Service Catalog Entry

Write a service catalog entry for a microservice or internal platform service — covering service identity, purpose, architecture context, SLAs, API contract summary, data classification, dependencies, operational runbooks, and known limitations. Use when asked to document a service for an internal developer portal, write a service README for a platform catalog, create a service overview page, or onboard a new service to a service registry. Produces a complete service catalog entry suitable for an internal developer portal or wiki.

Published by @Mohit Aggarwal·0 agent reads / 30d·0 saves·

Service Catalog Entry Skill

Produce a complete service catalog entry for a microservice or internal platform service — giving any engineer at the company the context they need to understand what the service does, how to depend on it, what its reliability characteristics are, and where to go when something goes wrong. A well-written catalog entry eliminates "who owns this?" and "is this safe to use?" questions that slow down teams depending on shared services.

Required Inputs

Ask for these if not already provided:

  • Service name — the canonical identifier used in code, monitoring, and deployments
  • Team and owner — team name, tech lead name, and on-call contact
  • Architecture overview — what the service does, what calls it, and what it calls
  • SLA requirements — availability target, latency SLO, support tier, and maintenance window
  • Key APIs — the most important endpoints other teams use (method, path, brief description)
  • Data handled — what data the service stores or processes, sensitivity classification, retention

Output Format


Service Catalog: [Service Name]

[One sentence — what this service does for consumers, in plain language]

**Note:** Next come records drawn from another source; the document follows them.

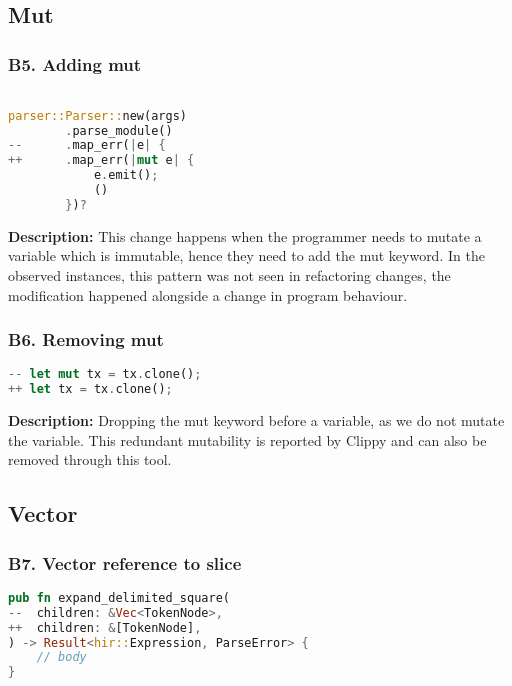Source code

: \subsection{Mut}
\subsubsection{B5. Adding mut}

\begin{lstlisting}[language=Rust, style=colouredRust, label={l3}]

parser::Parser::new(args)
        .parse_module()
--      .map_err(|e| {
++      .map_err(|mut e| {
            e.emit();
            ()
        })?

\end{lstlisting}

\noindent \textbf{Description:} This change happens when the programmer needs to mutate a variable which is immutable, hence they need to add the mut keyword. In the observed instances, this pattern was not seen in refactoring changes, the modification happened alongside a change in program behaviour.

\subsubsection{B6. Removing mut}

\begin{lstlisting}[language=Rust, style=colouredRust, label={l3}]
-- let mut tx = tx.clone();
++ let tx = tx.clone();
\end{lstlisting}

\noindent \textbf{Description:} Dropping the mut keyword before a variable, as we do not mutate the variable. This redundant mutability is reported by Clippy and can also be removed through this tool.

\subsection{Vector}
\subsubsection{B7. Vector reference to slice}

\begin{lstlisting}[language=Rust, style=colouredRust, label={l3}]
pub fn expand_delimited_square(
--  children: &Vec<TokenNode>,
++  children: &[TokenNode],
) -> Result<hir::Expression, ParseError> {
    // body
}
\end{lstlisting}

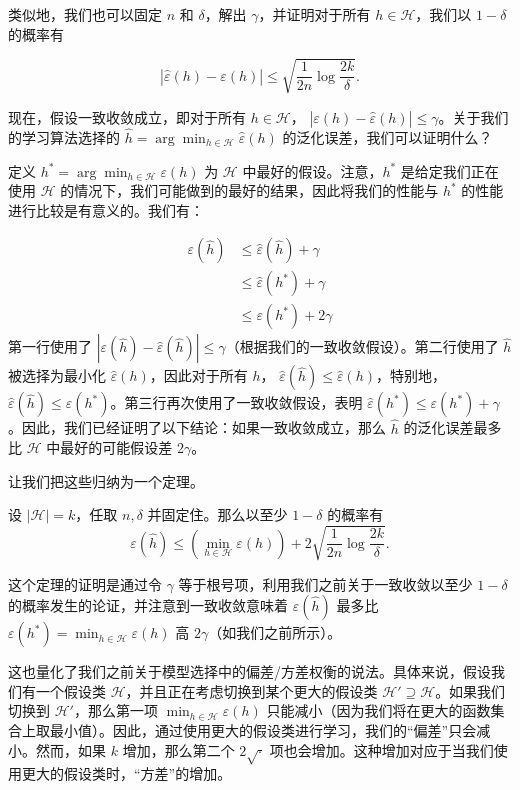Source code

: 类似地，我们也可以固定 $n$ 和 $\delta$，解出 $\gamma$，并证明对于所有 $h \in \mathcal{H}$，我们以 $1 - \delta$ 的概率有

\[
    |\hat{\varepsilon}(h) - \varepsilon(h)| \leq \sqrt{\frac{1}{2n} \log \frac{2k}{\delta}}.
\]

现在，假设一致收敛成立，即对于所有 $h \in \mathcal{H}$， $|\varepsilon(h) - \hat{\varepsilon}(h)| \leq \gamma$。关于我们的学习算法选择的 $\hat{h} = \arg \min_{h \in \mathcal{H}} \hat{\varepsilon}(h)$ 的泛化误差，我们可以证明什么？

定义 $h^* = \arg \min_{h \in \mathcal{H}} \varepsilon(h)$ 为 $\mathcal{H}$ 中最好的假设。注意，$h^*$ 是给定我们正在使用 $\mathcal{H}$ 的情况下，我们可能做到的最好的结果，因此将我们的性能与 $h^*$ 的性能进行比较是有意义的。我们有：

\begin{align*}
    \varepsilon(\hat{h}) 
    &\leq \hat{\varepsilon}(\hat{h}) + \gamma \\
    &\leq \hat{\varepsilon}(h^*) + \gamma \\
    &\leq \varepsilon(h^*) + 2\gamma
\end{align*}
第一行使用了 $|\varepsilon(\hat{h}) - \hat{\varepsilon}(\hat{h})| \leq \gamma$（根据我们的一致收敛假设）。第二行使用了 $\hat{h}$ 被选择为最小化 $\hat{\varepsilon}(h)$，因此对于所有 $h$， $\hat{\varepsilon}(\hat{h}) \leq \hat{\varepsilon}(h)$，特别地， $\hat{\varepsilon}(\hat{h}) \leq \hat{\varepsilon}(h^*)$。第三行再次使用了一致收敛假设，表明 $\hat{\varepsilon}(h^*) \leq \varepsilon(h^*) + \gamma$。因此，我们已经证明了以下结论：如果一致收敛成立，那么 $\hat{h}$ 的泛化误差最多比 $\mathcal{H}$ 中最好的可能假设差 $2\gamma$。

让我们把这些归纳为一个定理。

\begin{theorem*}
    设 $|\mathcal{H}| = k$，任取 $n, \delta$ 并固定住。那么以至少 $1 - \delta$ 的概率有
    \[
        \varepsilon(\hat{h}) \leq \left(\min_{h \in \mathcal{H}} \varepsilon(h)\right) + 2\sqrt{\frac{1}{2n} \log \frac{2k}{\delta}}.
    \]
\end{theorem*}

这个定理的证明是通过令 $\gamma$ 等于根号项，利用我们之前关于一致收敛以至少 $1 - \delta$ 的概率发生的论证，并注意到一致收敛意味着 $\varepsilon(\hat{h})$ 最多比 $\varepsilon(h^*) = \min_{h \in \mathcal{H}} \varepsilon(h)$ 高 $2\gamma$（如我们之前所示）。

这也量化了我们之前关于模型选择中的偏差/方差权衡的说法。具体来说，假设我们有一个假设类 $\mathcal{H}$，并且正在考虑切换到某个更大的假设类 $\mathcal{H}' \supseteq \mathcal{H}$。如果我们切换到 $\mathcal{H}'$，那么第一项 $\min_{h \in \mathcal{H}} \varepsilon(h)$ 只能减小（因为我们将在更大的函数集合上取最小值）。因此，通过使用更大的假设类进行学习，我们的“偏差”只会减小。然而，如果 $k$ 增加，那么第二个 $2\sqrt{\cdot}$ 项也会增加。这种增加对应于当我们使用更大的假设类时，“方差”的增加。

e.g. "The Payments Service processes charge, refund, and subscription billing events for all Acme products."


Identity

FieldValue
Service name[service-name]
Canonical repository[https://github.com/[org]/[repo]]
Owner team[Team name]
Tech lead[Name] ([Slack: @handle])
On-call rotation[PagerDuty service link]
Slack channel#[team-channel]
Support tier[Tier 1 — 24/7 / Tier 2 — business hours / Tier 3 — best effort]
Status[Active / Deprecated / Sunset date: YYYY-MM-DD]
Language / runtime[e.g. Go 1.22 / Python 3.12 / Node 20]
Deployment platform[Kubernetes / ECS / Lambda / etc.]
Environments[Production: URL]

What It Does

[Two to three paragraphs in plain language — no jargon or acronyms without explanation.]

[Paragraph 1: The business problem this service solves. What would break or be missing if this service did not exist?]

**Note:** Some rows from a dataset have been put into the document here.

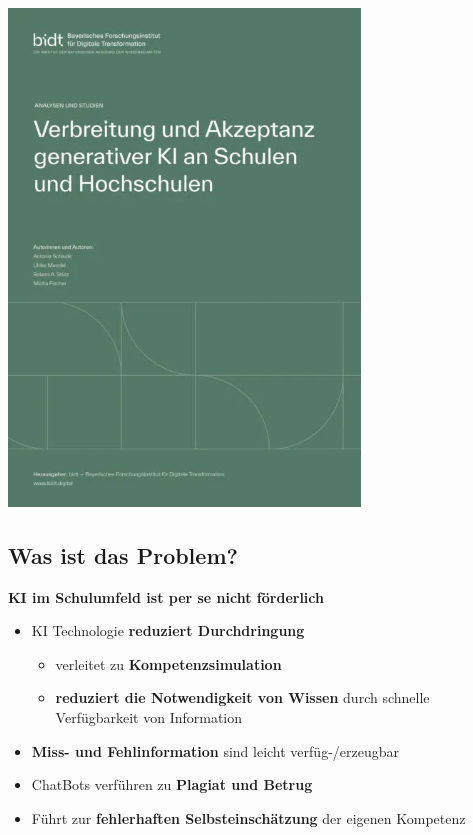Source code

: \documentclass[
  letterpaper,
  DIV=11,
  numbers=noendperiod]{scrartcl}
\providecommand{\tightlist}{%
  \setlength{\itemsep}{0pt}\setlength{\parskip}{0pt}}\usepackage{longtable,booktabs,array}
\begin{document}
\includegraphics[width=0.7\textwidth,height=\textheight]{images/bidt_Studie_Generative_KI-an_Schulen_und_Hochschulen.webp}

\subsection{Was ist das Problem?}\label{was-ist-das-problem}

\textbf{KI im Schulumfeld ist per se nicht förderlich}

\begin{itemize}
\tightlist
\item
  KI Technologie {\textbf{reduziert Durchdringung}}

  \begin{itemize}
  \tightlist
  \item
    verleitet zu {\textbf{Kompetenzsimulation}}
  \item
    {\textbf{reduziert die Notwendigkeit von Wissen}} durch schnelle
    Verfügbarkeit von Information
  \end{itemize}
\item
  {\textbf{Miss- und Fehlinformation}} sind leicht verfüg-/erzeugbar
\item
  ChatBots verführen zu {\textbf{Plagiat und Betrug}}
\item
  Führt zur {\textbf{fehlerhaften Selbsteinschätzung}} der eigenen
  Kompetenz
\end{itemize}
\end{document}
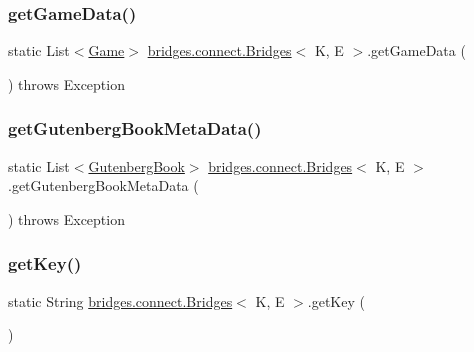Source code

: \subsubsection{\texorpdfstring{get\+Game\+Data()}{getGameData()}}
{\footnotesize\ttfamily static List$<$\hyperlink{classbridges_1_1data__src__dependent_1_1_game}{Game}$>$ \hyperlink{classbridges_1_1connect_1_1_bridges}{bridges.\+connect.\+Bridges}$<$ K, E $>$.get\+Game\+Data (\begin{DoxyParamCaption}{ }\end{DoxyParamCaption}) throws Exception\hspace{0.3cm}{\ttfamily [static]}}

\hypertarget{classbridges_1_1connect_1_1_bridges_a123d445316be7e9927b5642a3b8c71ba}{}\label{classbridges_1_1connect_1_1_bridges_a123d445316be7e9927b5642a3b8c71ba} 
\subsubsection{\texorpdfstring{get\+Gutenberg\+Book\+Meta\+Data()}{getGutenbergBookMetaData()}}
{\footnotesize\ttfamily static List$<$\hyperlink{classbridges_1_1data__src__dependent_1_1_gutenberg_book}{Gutenberg\+Book}$>$ \hyperlink{classbridges_1_1connect_1_1_bridges}{bridges.\+connect.\+Bridges}$<$ K, E $>$.get\+Gutenberg\+Book\+Meta\+Data (\begin{DoxyParamCaption}{ }\end{DoxyParamCaption}) throws Exception\hspace{0.3cm}{\ttfamily [static]}}

\hypertarget{classbridges_1_1connect_1_1_bridges_a813a1783f7b547fdb964f8af87c66f4b}{}\label{classbridges_1_1connect_1_1_bridges_a813a1783f7b547fdb964f8af87c66f4b} 
\subsubsection{\texorpdfstring{get\+Key()}{getKey()}}
{\footnotesize\ttfamily static String \hyperlink{classbridges_1_1connect_1_1_bridges}{bridges.\+connect.\+Bridges}$<$ K, E $>$.get\+Key (\begin{DoxyParamCaption}{ }\end{DoxyParamCaption})\hspace{0.3cm}{\ttfamily [static]}}

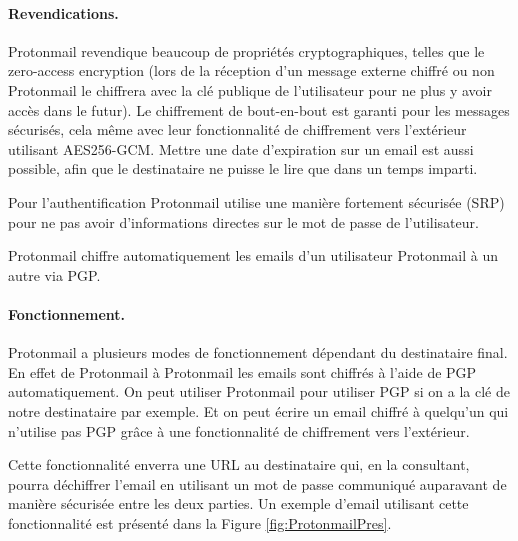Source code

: \paragraph*{Revendications.}
Protonmail revendique beaucoup de propriétés cryptographiques, telles que le zero-access encryption (lors de la réception d'un message externe chiffré ou non Protonmail le chiffrera avec la clé publique de l'utilisateur pour ne plus y avoir accès dans le futur). Le chiffrement de bout-en-bout est garanti pour les messages sécurisés, cela même avec leur fonctionnalité de chiffrement vers l'extérieur utilisant AES256-GCM. Mettre une date d'expiration sur un email est aussi possible, afin que le destinataire ne puisse le lire que dans un temps imparti.

Pour l'authentification Protonmail utilise une manière fortement sécurisée (SRP) pour ne pas avoir d'informations directes sur le mot de passe de l'utilisateur.

Protonmail chiffre automatiquement les emails d'un utilisateur Protonmail à un autre via PGP.
\paragraph*{Fonctionnement.}
Protonmail a plusieurs modes de fonctionnement dépendant du destinataire final. En effet de Protonmail à Protonmail les emails sont chiffrés à l'aide de PGP automatiquement. On peut utiliser Protonmail pour utiliser PGP si on a la clé de notre destinataire par exemple. Et on peut écrire un email chiffré à quelqu'un qui n'utilise pas PGP grâce à une fonctionnalité de chiffrement vers l'extérieur.

Cette fonctionnalité enverra une URL au destinataire qui, en la consultant, pourra déchiffrer l'email en utilisant un mot de passe communiqué auparavant de manière sécurisée entre les deux parties. Un exemple d'email utilisant cette fonctionnalité est présenté dans la Figure \ref{fig:ProtonmailPres}.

[Paragraph 2: How it works at a high level — the main processing model (e.g. request/response API, event-driven consumer, batch processor), what triggers it, and what it produces.]

[Paragraph 3: What this service is NOT responsible for — the explicit boundaries. This prevents other teams from building incorrect assumptions about scope.]


Architecture Context

System Diagram

[Upstream callers]          [This Service]             [Downstream dependencies]
                                                        
  [Web App]  ──────────→                          ──→  [Primary Database — PostgreSQL]
  [Mobile API]  ────────→  [Service Name]         ──→  [Cache — Redis]
  [Partner API] ────────→  (Port 8080/gRPC)       ──→  [Message Queue — Kafka/SQS]
                                                   ──→  [External Service / API]
                           ↓ emits events to
                        [Event Bus / SNS]
                           ↓ consumed by
                  [Downstream Service A]
                  [Downstream Service B]

Who Depends on This Service

CallerHow they use itContact
[Service / Team A][e.g. "Calls POST /charges to initiate payments"][Slack: #team-a]
[Service / Team B][e.g. "Subscribes to payment.completed events via Kafka topic"][Slack: #team-b]
[Service / Team C][e.g. "Calls GET /subscriptions for billing status"][Slack: #team-c]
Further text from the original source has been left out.